»»

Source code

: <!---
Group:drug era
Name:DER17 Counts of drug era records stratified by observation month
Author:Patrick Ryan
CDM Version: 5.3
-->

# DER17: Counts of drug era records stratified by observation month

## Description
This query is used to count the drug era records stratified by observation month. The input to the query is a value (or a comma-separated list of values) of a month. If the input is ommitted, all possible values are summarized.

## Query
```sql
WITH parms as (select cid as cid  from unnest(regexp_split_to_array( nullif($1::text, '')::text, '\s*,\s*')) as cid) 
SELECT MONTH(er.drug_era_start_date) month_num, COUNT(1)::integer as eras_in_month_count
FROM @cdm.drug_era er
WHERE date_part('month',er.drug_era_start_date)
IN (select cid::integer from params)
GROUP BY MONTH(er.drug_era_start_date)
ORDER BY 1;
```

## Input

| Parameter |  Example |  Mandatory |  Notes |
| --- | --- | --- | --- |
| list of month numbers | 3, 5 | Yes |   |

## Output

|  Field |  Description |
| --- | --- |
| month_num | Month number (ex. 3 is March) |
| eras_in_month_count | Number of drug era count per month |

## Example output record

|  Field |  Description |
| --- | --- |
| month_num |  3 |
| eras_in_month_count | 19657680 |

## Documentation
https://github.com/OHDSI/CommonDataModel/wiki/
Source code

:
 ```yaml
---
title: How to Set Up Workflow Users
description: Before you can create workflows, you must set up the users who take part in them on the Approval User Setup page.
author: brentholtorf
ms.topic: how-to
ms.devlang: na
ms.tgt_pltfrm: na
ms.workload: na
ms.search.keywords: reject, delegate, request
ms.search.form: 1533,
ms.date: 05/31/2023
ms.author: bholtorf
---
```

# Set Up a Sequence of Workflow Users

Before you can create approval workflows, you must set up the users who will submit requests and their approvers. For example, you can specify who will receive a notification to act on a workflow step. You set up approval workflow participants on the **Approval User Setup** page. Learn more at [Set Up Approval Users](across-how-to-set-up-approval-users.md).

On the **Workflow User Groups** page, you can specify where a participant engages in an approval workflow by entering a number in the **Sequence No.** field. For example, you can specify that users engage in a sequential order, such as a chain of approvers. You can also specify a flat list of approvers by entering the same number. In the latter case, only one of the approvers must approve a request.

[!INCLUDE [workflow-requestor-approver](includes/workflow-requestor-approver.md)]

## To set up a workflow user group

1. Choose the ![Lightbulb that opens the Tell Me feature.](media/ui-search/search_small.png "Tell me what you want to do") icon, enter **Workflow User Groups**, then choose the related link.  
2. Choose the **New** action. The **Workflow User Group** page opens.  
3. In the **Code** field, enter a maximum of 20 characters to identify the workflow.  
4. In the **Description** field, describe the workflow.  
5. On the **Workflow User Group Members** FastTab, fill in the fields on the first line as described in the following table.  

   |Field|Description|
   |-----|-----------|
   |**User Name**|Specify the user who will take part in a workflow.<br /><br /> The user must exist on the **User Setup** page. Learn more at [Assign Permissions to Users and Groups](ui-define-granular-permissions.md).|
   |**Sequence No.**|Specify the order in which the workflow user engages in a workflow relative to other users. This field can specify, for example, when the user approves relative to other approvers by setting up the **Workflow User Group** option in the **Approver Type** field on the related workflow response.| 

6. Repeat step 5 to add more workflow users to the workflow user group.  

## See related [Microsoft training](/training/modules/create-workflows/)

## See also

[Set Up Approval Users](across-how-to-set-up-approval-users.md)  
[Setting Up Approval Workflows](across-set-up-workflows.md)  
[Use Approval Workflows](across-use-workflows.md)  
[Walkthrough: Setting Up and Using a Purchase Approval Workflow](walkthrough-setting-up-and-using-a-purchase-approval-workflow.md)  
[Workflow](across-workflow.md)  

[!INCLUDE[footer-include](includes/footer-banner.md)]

««

YOUR TASK: Your task is to retype the data exactly, with no line missing.

OUTPUT BELOW:
Source code

: <!---
Group:drug era
Name:DER17 Counts of drug era records stratified by observation month
Author:Patrick Ryan
CDM Version: 5.3
-->

# DER17: Counts of drug era records stratified by observation month

## Description
This query is used to count the drug era records stratified by observation month. The input to the query is a value (or a comma-separated list of values) of a month. If the input is ommitted, all possible values are summarized.

## Query
```sql
WITH parms as (select cid as cid  from unnest(regexp_split_to_array( nullif($1::text, '')::text, '\s*,\s*')) as cid) 
SELECT MONTH(er.drug_era_start_date) month_num, COUNT(1)::integer as eras_in_month_count
FROM @cdm.drug_era er
WHERE date_part('month',er.drug_era_start_date)
IN (select cid::integer from params)
GROUP BY MONTH(er.drug_era_start_date)
ORDER BY 1;
```

## Input

| Parameter |  Example |  Mandatory |  Notes |
| --- | --- | --- | --- |
| list of month numbers | 3, 5 | Yes |   |

## Output

|  Field |  Description |
| --- | --- |
| month_num | Month number (ex. 3 is March) |
| eras_in_month_count | Number of drug era count per month |

## Example output record

|  Field |  Description |
| --- | --- |
| month_num |  3 |
| eras_in_month_count | 19657680 |

## Documentation
https://github.com/OHDSI/CommonDataModel/wiki/
Source code

:
 ```yaml
---
title: How to Set Up Workflow Users
description: Before you can create workflows, you must set up the users who take part in them on the Approval User Setup page.
author: brentholtorf
ms.topic: how-to
ms.devlang: na
ms.tgt_pltfrm: na
ms.workload: na
ms.search.keywords: reject, delegate, request
ms.search.form: 1533,
ms.date: 05/31/2023
ms.author: bholtorf
---
```

# Set Up a Sequence of Workflow Users

Before you can create approval workflows, you must set up the users who will submit requests and their approvers. For example, you can specify who will receive a notification to act on a workflow step. You set up approval workflow participants on the **Approval User Setup** page. Learn more at [Set Up Approval Users](across-how-to-set-up-approval-users.md).

On the **Workflow User Groups** page, you can specify where a participant engages in an approval workflow by entering a number in the **Sequence No.** field. For example, you can specify that users engage in a sequential order, such as a chain of approvers. You can also specify a flat list of approvers by entering the same number. In the latter case, only one of the approvers must approve a request.

[!INCLUDE [workflow-requestor-approver](includes/workflow-requestor-approver.md)]

## To set up a workflow user group

1. Choose the ![Lightbulb that opens the Tell Me feature.](media/ui-search/search_small.png "Tell me what you want to do") icon, enter **Workflow User Groups**, then choose the related link.  
2. Choose the **New** action. The **Workflow User Group** page opens.  
3. In the **Code** field, enter a maximum of 20 characters to identify the workflow.  
4. In the **Description** field, describe the workflow.  
5. On the **Workflow User Group Members** FastTab, fill in the fields on the first line as described in the following table.  

   |Field|Description|
   |-----|-----------|
   |**User Name**|Specify the user who will take part in a workflow.<br /><br /> The user must exist on the **User Setup** page. Learn more at [Assign Permissions to Users and Groups](ui-define-granular-permissions.md).|
   |**Sequence No.**|Specify the order in which the workflow user engages in a workflow relative to other users. This field can specify, for example, when the user approves relative to other approvers by setting up the **Workflow User Group** option in the **Approver Type** field on the related workflow response.| 

6. Repeat step 5 to add more workflow users to the workflow user group.  

## See related [Microsoft training](/training/modules/create-workflows/)

## See also

[Set Up Approval Users](across-how-to-set-up-approval-users.md)  
[Setting Up Approval Workflows](across-set-up-workflows.md)  
[Use Approval Workflows](across-use-workflows.md)  
[Walkthrough: Setting Up and Using a Purchase Approval Workflow](walkthrough-setting-up-and-using-a-purchase-approval-workflow.md)  
[Workflow](across-workflow.md)  

[!INCLUDE[footer-include](includes/footer-banner.md)]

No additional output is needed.